What is the answer, in a world of giants, of multinational
patent mills?  How can individual
innovation be supported?  Must we all
live in fear of idea theft by large corporations?  Must we all finally succumb and become
employees of these same firms?


The problem is particular acute in the
new Web 2.0 software and web services ecosystem.  Very small companies can now develop very
powerful new inventions (read TechCrunch
daily if you hope to try to keep up).  Indeed,
much of the most vital innovation is being accomplished by independent
developers and tiny, creatively-focused groups. 
How can these individuals and teams be helped to thrive?


The best approach may be to join
together independent inventors and small company entrepreneurs into something
of an intellectual property union or cooperative association.  By aggregating patents together into
portfolios, the distributed contributions of many smaller players can be
brought together to achieve economies of scale and scope.


I am involved in one such initiative,
called Share Patents. Share Patents is a
project of Newsilike Media Group.  Share
Patents aims to accomplish four things:  


First, Share Patents will aggregate
the inventions of small players, and pursue patents on behalf of them.  By contrast, most work on patent pooling
currently happens among large companies, and has the effect of excluding small
players or insisting that they relinquish their ability to pursue damages
against the largest companies.


Second, Share Patents will make
licenses available on an open and free or low-cost basis for educational and
public interest purposes.  In this way it
will be analogous to Creative Commons,
which is a platform for open licensing of copyrights.  Share Patents is an example of the open
licensing endorsed by the Patent Commons project.

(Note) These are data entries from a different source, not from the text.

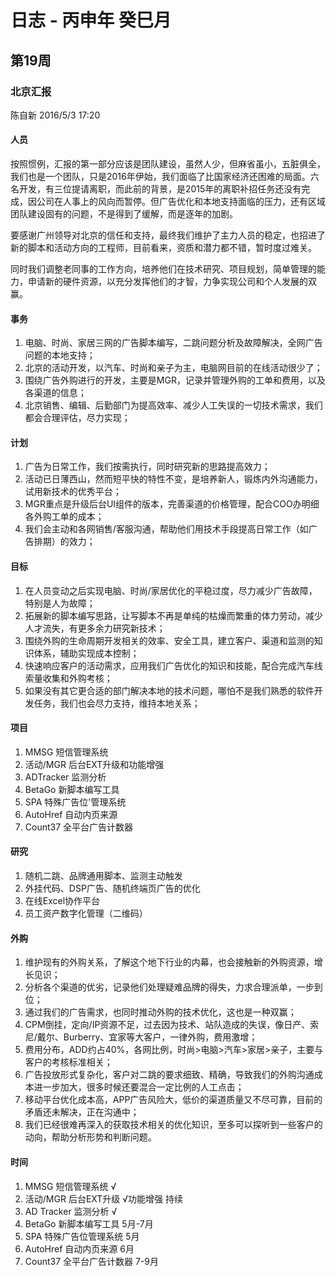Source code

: # 日志 - 丙申年 癸巳月

## 第19周

### 北京汇报 ###

陈自新 2016/5/3 17:20

#### 人员

按照惯例，汇报的第一部分应该是团队建设，虽然人少，但麻省虽小，五脏俱全，我们也是一个团队，只是2016年伊始，我们面临了比国家经济还困难的局面。六名开发，有三位提请离职，而此前的背景，是2015年的离职补招任务还没有完成，因公司在人事上的风向而暂停。但广告优化和本地支持面临的压力，还有区域团队建设固有的问题，不是得到了缓解，而是逐年的加剧。

要感谢广州领导对北京的信任和支持，最终我们维护了主力人员的稳定，也招进了新的脚本和活动方向的工程师，目前看来，资质和潜力都不错，暂时度过难关。

同时我们调整老同事的工作方向，培养他们在技术研究、项目规划，简单管理的能力，申请新的硬件资源，以充分发挥他们的才智，力争实现公司和个人发展的双赢。

#### 事务

1. 电脑、时尚、家居三网的广告脚本编写，二跳问题分析及故障解决，全网广告问题的本地支持；
2. 北京的活动开发，以汽车、时尚和亲子为主，电脑网目前的在线活动很少了；
3. 围绕广告外购进行的开发，主要是MGR，记录并管理外购的工单和费用，以及各渠道的信息；
4. 北京销售、编辑、后勤部门为提高效率、减少人工失误的一切技术需求，我们都会合理评估，尽力实现；

#### 计划

1. 广告为日常工作，我们按需执行，同时研究新的思路提高效力；
2. 活动已日薄西山，然而短平快的特性不变，是培养新人，锻炼内外沟通能力，试用新技术的优秀平台；
3. MGR重点是升级后台UI组件的版本，完善渠道的价格管理，配合COO办明细各外购工单的成本；
4. 我们会主动和各网销售/客服沟通，帮助他们用技术手段提高日常工作（如广告排期）的效力；

#### 目标

1. 在人员变动之后实现电脑、时尚/家居优化的平稳过度，尽力减少广告故障，特别是人为故障；
2. 拓展新的脚本编写思路，让写脚本不再是单纯的枯燥而繁重的体力劳动，减少人才流失，有更多余力研究新技术；
3. 围绕外购的生命周期开发相关的效率、安全工具，建立客户、渠道和监测的知识体系，辅助实现成本控制；
4. 快速响应客户的活动需求，应用我们广告优化的知识和技能，配合完成汽车线索量收集和外购考核；
5. 如果没有其它更合适的部门解决本地的技术问题，哪怕不是我们熟悉的软件开发任务，我们也会尽力支持，维持本地关系；

#### 项目

1. MMSG 短信管理系统
2. 活动/MGR 后台EXT升级和功能增强
3. ADTracker 监测分析
4. BetaGo 新脚本编写工具
5. SPA 特殊广告位'管理系统
6. AutoHref 自动内页来源
7. Count37 全平台广告计数器
     
#### 研究

1. 随机二跳、品牌通用脚本、监测主动触发
2. 外挂代码、DSP广告、随机终端页广告的优化
3. 在线Excel协作平台
4. 员工资产数字化管理（二维码）

#### 外购

1. 维护现有的外购关系，了解这个地下行业的内幕，也会接触新的外购资源，增长见识；
2. 分析各个渠道的优劣，记录他们处理疑难品牌的得失，力求合理派单，一步到位；
3. 通过我们的广告需求，也同时推动外购的技术优化，这也是一种双赢；
4. CPM倒挂，定向/IP资源不足，过去因为技术、站队造成的失误，像日产、索尼/戴尔、Burberry、宜家等大客户，一律外购，费用激增；
5. 费用分布，ADD约占40%，各网比例，时尚>电脑>汽车>家居>亲子，主要与客户的考核标准相关；
6. 广告投放形式复杂化，客户对二跳的要求细致、精确，导致我们的外购沟通成本进一步加大，很多时候还要混合一定比例的人工点击；
7. 移动平台优化成本高，APP广告风险大，低价的渠道质量又不尽可靠，目前的矛盾还未解决，正在沟通中；
8. 我们已经很难再深入的获取技术相关的优化知识，至多可以探听到一些客户的动向，帮助分析形势和判断问题。

#### 时间

1. MMSG 短信管理系统  √
2. 活动/MGR 后台EXT升级 √功能增强 持续
3. AD Tracker 监测分析 √
4. BetaGo 新脚本编写工具 5月-7月
5. SPA 特殊广告位管理系统 5月
6. AutoHref 自动内页来源 6月
7. Count37 全平台广告计数器 7-9月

Third, Share Patents will establish a
sustainable business model for commercial licensing, so that funds are
collected that can be reinvested in research and development and the
establishment of rights for inventors. 
One of the major barriers to small companies pursuing public interest
licensing is that the venture capital community has in general insisted that
startup companies hold all assets close, including intellectual property
assets.  We believe this is
short-sighted, and would like to take at least a small step toward changing
this convention. 

In this initiative we have a unique
partnership with intellectual property progressives in the venture capital
community.  The partners in Newsilike are
also co-founders and general partners of the RSS
Investors Fund,
which is a socially-oriented venture fund established to
support Web 2.0 companies.  Schooner Capital is invested in
Newsilike, and Newsilike shares ownership of TopTenSources
with Highland Capital, Schooner, and RSS
Investors Fund.

We wish to demonstrate a business
model that balances public and private values while being attractive to
institutional investors.  If we can
succeed at this, we anticipate that great amounts of financial capital may then
become available to socially responsible software firms.  Complementarily, we expect that progressive
entrepreneurs of current day venture funded companies will be better able to advocate
open, public interest licensing of their intellectual assets.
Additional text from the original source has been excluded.